Plain-text document sources
--- --- ---
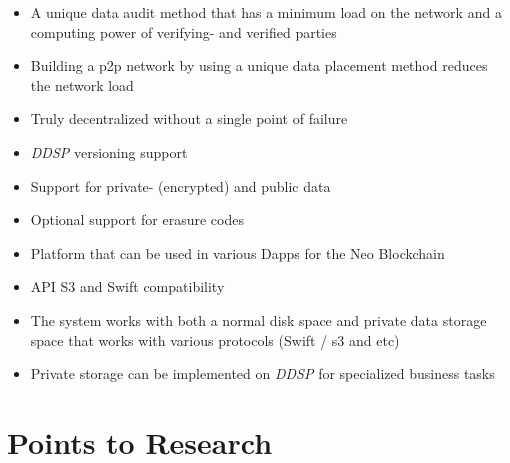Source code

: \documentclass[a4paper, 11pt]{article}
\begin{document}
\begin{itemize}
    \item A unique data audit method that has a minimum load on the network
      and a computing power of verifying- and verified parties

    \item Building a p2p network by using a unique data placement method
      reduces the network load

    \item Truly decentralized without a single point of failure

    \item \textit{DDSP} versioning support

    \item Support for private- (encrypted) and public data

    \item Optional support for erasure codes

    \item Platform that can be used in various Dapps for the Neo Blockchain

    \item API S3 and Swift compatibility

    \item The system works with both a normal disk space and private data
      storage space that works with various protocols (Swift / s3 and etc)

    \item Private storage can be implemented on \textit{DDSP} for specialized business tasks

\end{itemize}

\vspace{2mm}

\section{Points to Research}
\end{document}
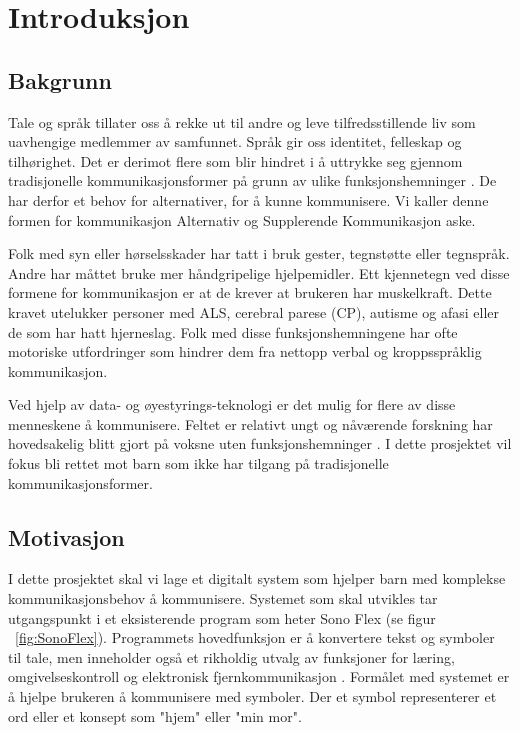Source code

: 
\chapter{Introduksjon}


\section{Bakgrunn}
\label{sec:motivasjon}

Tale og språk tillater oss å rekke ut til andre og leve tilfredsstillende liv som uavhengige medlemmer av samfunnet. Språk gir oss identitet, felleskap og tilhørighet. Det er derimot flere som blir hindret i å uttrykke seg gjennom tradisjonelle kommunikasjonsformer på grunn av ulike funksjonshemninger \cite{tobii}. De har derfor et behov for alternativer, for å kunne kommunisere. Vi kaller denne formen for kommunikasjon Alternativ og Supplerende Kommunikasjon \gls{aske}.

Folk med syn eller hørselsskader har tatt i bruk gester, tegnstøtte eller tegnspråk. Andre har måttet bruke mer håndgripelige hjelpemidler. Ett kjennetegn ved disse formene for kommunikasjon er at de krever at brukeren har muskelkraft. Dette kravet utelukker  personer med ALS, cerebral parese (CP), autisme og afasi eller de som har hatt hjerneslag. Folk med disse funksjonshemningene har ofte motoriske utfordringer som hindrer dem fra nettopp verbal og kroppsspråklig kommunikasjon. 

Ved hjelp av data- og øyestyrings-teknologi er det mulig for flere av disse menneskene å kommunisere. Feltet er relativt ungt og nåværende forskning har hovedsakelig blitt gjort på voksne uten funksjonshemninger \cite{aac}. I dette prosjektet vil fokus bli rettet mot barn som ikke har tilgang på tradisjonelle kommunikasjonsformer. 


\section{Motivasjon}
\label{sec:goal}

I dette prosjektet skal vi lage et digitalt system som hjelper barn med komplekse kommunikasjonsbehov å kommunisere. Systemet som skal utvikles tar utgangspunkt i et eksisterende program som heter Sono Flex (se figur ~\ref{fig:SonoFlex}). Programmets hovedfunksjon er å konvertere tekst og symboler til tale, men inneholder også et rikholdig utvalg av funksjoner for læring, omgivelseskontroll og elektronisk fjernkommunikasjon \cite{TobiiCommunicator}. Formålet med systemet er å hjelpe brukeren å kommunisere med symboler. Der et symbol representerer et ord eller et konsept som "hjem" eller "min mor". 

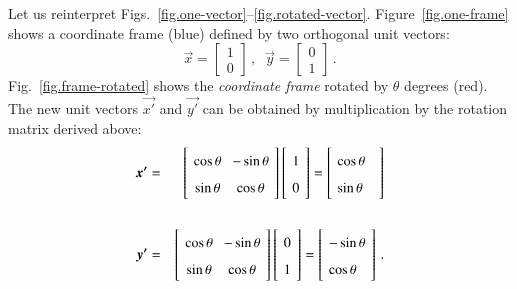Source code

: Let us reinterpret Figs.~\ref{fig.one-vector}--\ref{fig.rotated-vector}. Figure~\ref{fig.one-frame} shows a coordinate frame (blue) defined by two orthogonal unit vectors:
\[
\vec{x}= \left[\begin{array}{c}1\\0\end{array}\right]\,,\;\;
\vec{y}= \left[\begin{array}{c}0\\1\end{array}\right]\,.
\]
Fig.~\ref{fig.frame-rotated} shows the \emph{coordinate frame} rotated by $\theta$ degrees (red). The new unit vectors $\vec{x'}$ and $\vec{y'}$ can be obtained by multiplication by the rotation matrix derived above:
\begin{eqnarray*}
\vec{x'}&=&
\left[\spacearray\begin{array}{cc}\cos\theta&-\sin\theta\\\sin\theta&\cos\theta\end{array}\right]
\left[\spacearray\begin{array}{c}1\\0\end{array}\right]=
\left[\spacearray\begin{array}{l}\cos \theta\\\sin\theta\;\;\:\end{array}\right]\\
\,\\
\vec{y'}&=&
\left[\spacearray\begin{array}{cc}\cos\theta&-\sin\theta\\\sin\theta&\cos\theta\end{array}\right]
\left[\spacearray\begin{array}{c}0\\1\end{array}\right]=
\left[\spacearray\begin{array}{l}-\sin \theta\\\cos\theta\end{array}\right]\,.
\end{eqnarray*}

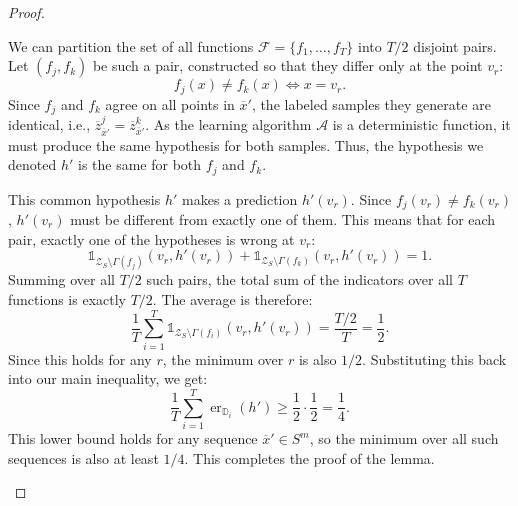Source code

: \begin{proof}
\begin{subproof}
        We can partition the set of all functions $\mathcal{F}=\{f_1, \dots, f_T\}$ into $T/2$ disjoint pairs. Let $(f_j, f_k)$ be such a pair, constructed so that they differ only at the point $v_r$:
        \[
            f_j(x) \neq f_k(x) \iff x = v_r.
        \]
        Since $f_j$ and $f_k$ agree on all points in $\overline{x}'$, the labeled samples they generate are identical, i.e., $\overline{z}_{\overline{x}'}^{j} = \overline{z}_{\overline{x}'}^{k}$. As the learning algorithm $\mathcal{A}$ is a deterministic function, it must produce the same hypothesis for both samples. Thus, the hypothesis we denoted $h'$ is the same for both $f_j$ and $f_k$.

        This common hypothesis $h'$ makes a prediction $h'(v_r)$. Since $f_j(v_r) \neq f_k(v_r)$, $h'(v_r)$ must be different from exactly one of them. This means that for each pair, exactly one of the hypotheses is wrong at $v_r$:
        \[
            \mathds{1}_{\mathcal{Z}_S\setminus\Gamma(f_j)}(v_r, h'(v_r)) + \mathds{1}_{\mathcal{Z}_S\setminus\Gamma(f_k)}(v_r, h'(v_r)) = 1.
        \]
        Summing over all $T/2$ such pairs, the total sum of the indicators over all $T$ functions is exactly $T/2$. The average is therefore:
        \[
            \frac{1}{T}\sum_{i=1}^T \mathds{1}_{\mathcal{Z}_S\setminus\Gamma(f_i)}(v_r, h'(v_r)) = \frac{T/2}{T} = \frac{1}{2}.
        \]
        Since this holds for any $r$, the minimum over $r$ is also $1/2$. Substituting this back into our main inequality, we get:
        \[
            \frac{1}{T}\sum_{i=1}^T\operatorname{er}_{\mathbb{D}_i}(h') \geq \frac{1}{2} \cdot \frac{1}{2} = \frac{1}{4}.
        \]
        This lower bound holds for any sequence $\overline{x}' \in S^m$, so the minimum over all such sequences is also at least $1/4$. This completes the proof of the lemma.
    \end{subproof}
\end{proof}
--- --- ---
#### Task item:
Above are the records; from them, give again exactly the lines from the one containing "for erasure codes" to the one containing "and private data", both lines included, and nothing more.

#### Output for this task:
    \item Optional support for erasure codes

    \item Platform that can be used in various Dapps for the Neo Blockchain

    \item API S3 and Swift compatibility

    \item The system works with both a normal disk space and private data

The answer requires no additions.